A phase 3 randomized study of a new medication indicated that the drug was effective in slowing the spread of metastatic prostate cancer while also helping patients to maintain their quality of life. Because of its favorable results, the study was unblinded midway to enable patients receiving the placebo to take the drug (abiraterone acetate, marketed as Zytiga [Janssen Biotech, Inc, Horsham, Pa.]). According to Charles Ryan, MD, associate professor of clinical medicine at the University of California at San Francisco (UCSF) Helen Diller Family Comprehensive Cancer Center, abiraterone acetate extended patients' lives while also delaying the development of pain and the deterioration of patients' overall conditions.
Results have indicated that the drug may be able to be used at an earlier stage of prostate cancer, thereby extending its benefits to a wider population, Dr. Ryan says. He and Eric Small, MD, chief of hematology and oncology at UCSF, have collaborated on researching this class of medication for approximately 9 years. Last year, the US Food and Drug Administration approved abiraterone acetate for men whose disease had spread, who were resistant to standard hormonal therapy, and who had received chemotherapy with docetaxel. That approval was based on a clinical trial that demonstrated the effectiveness of the medication in postchemotherapy patients with advanced disease.

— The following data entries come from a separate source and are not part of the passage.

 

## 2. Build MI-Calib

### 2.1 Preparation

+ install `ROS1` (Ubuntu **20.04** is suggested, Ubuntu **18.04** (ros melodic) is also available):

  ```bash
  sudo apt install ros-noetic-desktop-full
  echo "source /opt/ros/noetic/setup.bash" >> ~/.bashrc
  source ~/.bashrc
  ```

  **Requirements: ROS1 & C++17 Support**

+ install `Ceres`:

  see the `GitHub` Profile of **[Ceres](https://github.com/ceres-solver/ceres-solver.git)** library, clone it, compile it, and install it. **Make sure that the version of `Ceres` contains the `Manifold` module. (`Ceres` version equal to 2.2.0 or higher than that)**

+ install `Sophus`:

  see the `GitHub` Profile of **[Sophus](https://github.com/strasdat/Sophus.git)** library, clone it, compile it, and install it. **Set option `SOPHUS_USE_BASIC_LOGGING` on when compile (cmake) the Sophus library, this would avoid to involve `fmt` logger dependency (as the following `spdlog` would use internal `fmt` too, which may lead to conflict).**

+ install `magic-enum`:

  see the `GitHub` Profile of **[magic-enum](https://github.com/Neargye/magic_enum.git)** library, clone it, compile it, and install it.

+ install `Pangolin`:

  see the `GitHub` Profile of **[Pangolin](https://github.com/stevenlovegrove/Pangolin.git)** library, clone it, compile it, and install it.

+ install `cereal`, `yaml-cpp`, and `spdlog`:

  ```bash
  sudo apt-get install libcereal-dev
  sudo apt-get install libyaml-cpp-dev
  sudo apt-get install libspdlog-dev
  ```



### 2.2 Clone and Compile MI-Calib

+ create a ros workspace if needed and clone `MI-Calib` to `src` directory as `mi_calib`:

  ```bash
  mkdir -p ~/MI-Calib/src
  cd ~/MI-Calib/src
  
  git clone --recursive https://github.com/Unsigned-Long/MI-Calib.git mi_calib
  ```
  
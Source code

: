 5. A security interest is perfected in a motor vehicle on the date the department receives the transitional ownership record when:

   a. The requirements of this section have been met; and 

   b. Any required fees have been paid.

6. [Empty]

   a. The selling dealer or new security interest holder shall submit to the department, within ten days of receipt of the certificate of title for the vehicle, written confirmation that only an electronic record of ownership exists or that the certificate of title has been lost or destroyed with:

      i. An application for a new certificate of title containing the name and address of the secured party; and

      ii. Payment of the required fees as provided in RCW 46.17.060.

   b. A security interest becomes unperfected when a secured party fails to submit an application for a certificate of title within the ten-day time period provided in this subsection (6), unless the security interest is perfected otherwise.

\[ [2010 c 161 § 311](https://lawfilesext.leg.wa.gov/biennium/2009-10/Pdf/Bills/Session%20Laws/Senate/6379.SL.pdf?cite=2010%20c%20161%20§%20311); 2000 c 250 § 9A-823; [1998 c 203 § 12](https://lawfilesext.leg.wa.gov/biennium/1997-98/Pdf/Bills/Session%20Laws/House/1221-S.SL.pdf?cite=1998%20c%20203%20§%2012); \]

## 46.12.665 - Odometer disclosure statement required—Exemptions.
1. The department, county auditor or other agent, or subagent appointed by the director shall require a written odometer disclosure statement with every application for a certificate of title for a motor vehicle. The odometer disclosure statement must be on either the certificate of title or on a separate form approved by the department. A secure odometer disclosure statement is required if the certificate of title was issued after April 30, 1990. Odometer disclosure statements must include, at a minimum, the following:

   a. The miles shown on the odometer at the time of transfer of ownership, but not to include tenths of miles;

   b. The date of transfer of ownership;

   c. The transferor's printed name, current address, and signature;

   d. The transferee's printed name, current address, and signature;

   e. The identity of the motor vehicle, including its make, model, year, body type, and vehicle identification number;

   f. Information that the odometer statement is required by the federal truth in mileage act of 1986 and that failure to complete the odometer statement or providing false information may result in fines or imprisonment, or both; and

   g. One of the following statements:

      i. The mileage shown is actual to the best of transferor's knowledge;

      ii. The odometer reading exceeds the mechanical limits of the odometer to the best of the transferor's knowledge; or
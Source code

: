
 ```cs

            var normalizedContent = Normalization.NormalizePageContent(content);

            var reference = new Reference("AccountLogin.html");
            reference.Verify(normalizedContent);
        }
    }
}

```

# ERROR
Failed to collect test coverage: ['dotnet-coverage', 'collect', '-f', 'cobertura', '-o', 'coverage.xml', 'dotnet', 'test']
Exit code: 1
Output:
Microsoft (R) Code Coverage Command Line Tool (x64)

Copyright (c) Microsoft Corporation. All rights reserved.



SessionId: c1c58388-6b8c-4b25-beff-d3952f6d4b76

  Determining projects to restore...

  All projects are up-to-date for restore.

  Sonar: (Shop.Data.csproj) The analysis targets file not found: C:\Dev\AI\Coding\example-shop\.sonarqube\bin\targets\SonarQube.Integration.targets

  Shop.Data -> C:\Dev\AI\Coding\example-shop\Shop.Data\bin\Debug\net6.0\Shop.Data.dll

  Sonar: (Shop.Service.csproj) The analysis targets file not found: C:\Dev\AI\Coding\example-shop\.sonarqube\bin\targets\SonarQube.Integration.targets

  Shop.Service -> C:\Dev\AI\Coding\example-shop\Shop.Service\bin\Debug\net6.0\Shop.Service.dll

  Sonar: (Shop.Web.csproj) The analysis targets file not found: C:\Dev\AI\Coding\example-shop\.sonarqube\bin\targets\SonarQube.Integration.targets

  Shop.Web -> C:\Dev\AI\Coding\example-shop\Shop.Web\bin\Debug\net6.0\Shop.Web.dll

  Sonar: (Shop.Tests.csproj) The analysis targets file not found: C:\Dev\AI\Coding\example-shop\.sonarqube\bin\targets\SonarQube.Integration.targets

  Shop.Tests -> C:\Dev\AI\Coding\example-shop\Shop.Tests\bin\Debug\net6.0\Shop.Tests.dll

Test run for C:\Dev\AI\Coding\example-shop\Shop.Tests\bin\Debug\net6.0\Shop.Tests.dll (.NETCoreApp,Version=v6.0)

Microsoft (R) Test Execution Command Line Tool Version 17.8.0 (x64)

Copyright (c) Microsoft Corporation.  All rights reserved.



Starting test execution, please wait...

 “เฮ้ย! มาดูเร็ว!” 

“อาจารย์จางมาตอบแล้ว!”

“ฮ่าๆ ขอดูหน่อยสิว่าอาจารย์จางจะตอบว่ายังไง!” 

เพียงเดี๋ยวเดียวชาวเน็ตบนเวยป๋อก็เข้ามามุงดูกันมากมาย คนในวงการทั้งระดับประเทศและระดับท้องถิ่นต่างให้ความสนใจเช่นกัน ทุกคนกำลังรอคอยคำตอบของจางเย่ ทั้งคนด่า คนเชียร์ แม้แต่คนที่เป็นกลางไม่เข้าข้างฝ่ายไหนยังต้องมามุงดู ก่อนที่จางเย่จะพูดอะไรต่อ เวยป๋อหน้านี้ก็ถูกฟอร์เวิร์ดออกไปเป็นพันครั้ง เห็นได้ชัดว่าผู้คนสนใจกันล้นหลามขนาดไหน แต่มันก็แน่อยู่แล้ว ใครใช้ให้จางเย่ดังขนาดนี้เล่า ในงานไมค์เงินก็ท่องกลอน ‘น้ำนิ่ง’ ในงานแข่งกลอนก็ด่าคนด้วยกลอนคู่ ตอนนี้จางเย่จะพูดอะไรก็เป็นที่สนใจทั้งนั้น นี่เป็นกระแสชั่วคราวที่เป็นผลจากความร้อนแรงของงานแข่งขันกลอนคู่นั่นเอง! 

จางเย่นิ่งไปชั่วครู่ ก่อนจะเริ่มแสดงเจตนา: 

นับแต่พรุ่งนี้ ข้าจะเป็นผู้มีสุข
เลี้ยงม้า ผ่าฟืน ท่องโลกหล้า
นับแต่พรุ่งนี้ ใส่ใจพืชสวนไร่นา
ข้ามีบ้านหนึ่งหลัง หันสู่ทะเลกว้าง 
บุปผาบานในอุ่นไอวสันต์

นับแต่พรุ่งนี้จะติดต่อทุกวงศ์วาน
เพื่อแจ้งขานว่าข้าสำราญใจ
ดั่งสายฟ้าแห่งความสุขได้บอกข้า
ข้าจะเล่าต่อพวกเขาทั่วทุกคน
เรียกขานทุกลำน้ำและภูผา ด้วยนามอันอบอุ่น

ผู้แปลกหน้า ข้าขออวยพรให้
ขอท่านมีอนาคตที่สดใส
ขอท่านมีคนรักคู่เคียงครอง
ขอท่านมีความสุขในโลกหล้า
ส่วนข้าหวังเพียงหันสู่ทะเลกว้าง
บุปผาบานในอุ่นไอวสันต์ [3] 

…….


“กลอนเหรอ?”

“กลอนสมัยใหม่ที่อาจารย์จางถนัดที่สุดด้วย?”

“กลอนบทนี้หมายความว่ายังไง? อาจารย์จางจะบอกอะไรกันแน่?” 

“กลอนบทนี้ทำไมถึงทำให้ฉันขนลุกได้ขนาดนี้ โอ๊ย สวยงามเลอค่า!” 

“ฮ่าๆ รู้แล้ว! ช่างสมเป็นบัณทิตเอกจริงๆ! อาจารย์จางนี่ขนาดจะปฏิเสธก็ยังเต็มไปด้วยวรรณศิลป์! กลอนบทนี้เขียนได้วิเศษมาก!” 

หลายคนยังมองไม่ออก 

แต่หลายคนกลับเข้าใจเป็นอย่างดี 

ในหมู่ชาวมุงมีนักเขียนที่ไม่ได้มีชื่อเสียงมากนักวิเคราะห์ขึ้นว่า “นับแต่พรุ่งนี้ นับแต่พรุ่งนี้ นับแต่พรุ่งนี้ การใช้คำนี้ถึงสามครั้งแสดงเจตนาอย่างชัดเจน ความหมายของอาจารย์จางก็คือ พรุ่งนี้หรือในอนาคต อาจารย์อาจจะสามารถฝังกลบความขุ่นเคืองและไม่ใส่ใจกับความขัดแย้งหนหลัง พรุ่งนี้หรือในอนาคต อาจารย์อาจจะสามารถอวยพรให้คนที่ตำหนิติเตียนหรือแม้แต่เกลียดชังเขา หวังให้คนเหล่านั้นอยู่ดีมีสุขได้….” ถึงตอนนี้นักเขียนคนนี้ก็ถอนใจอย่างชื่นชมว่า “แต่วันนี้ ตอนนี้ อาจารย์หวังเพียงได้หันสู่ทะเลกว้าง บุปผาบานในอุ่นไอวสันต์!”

In this trial, the patients' cancer had metastasized and become resistant to initial hormone therapy but the patients were not exhibiting extensive symptoms and had not yet received chemotherapy. The study included 1088 men who had been diagnosed with prostate cancer an average of 5 years prior.
The trial participants received abiraterone acetate in combination with low-dose prednisone, and the trial was unblinded in March after researchers determined it delayed the need for chemotherapy and pain medications and improved survival and quality of life. Results demonstrated that the drug slowed the spread of cancer from an average of 8 months in the placebo group to approximately 16 months in the treatment group. Consequently, an independent monitoring committee recommended that patients receiving the placebo be allowed to receive the active drug.
Abiraterone acetate targets prostate cancer by blocking the production of hormones that can stimulate tumor growth. The manufacturer warns that it should be used with caution in patients who have a history of cardiovascular disease, high blood pressure, low blood potassium, and fluid retention.